- [TASK PROMPT]:
From the entries that follow, copy each line in which "object" appears.

(Stored data entries)
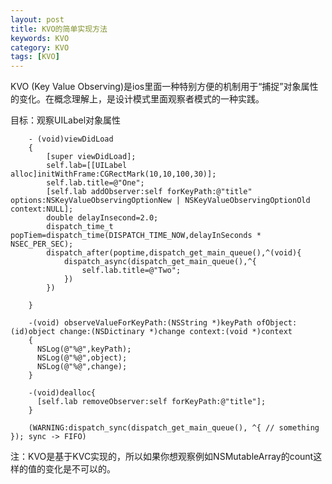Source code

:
 ```yaml
---
layout: post
title: KVO的简单实现方法
keywords: KVO
category: KVO
tags: [KVO]
---
```


KVO (Key Value Observing)是ios里面一种特别方便的机制用于“捕捉”对象属性的变化。在概念理解上，是设计模式里面观察者模式的一种实践。

目标：观察UILabel对象属性

        - (void)viewDidLoad  
        {  
            [super viewDidLoad];  
            self.lab=[[UILabel alloc]initWithFrame:CGRectMark(10,10,100,30)];
            self.lab.title=@"One";
            [self.lab addObserver:self forKeyPath:@"title" options:NSKeyValueObservingOptionNew | NSKeyValueObservingOptionOld context:NULL];  
            double delayInsecond=2.0;
            dispatch_time_t popTiem=dispatch_time(DISPATCH_TIME_NOW,delayInSeconds * NSEC_PER_SEC);
            dispatch_after(poptime,dispatch_get_main_queue(),^(void){
                dispatch_async(dispatch_get_main_queue(),^{
                    self.lab.title=@"Two";
                })
            })
               
        }  
        
        -(void) observeValueForKeyPath:(NSString *)keyPath ofObject:(id)object change:(NSDictinary *)change context:(void *)context
        {
          NSLog(@"%@",keyPath);
          NSLog(@"%@",object);
          NSLog(@"%@",change);
        }
        
        -(void)dealloc{
          [self.lab removeObserver:self forKeyPath:@"title"];
        }
        
        (WARNING:dispatch_sync(dispatch_get_main_queue(), ^{ // something }); sync -> FIFO)
        
注：KVO是基于KVC实现的，所以如果你想观察例如NSMutableArray的count这样的值的变化是不可以的。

- [ANSWER FOR THE TASK]:
        -(void) observeValueForKeyPath:(NSString *)keyPath ofObject:(id)object change:(NSDictinary *)change context:(void *)context
          NSLog(@"%@",object);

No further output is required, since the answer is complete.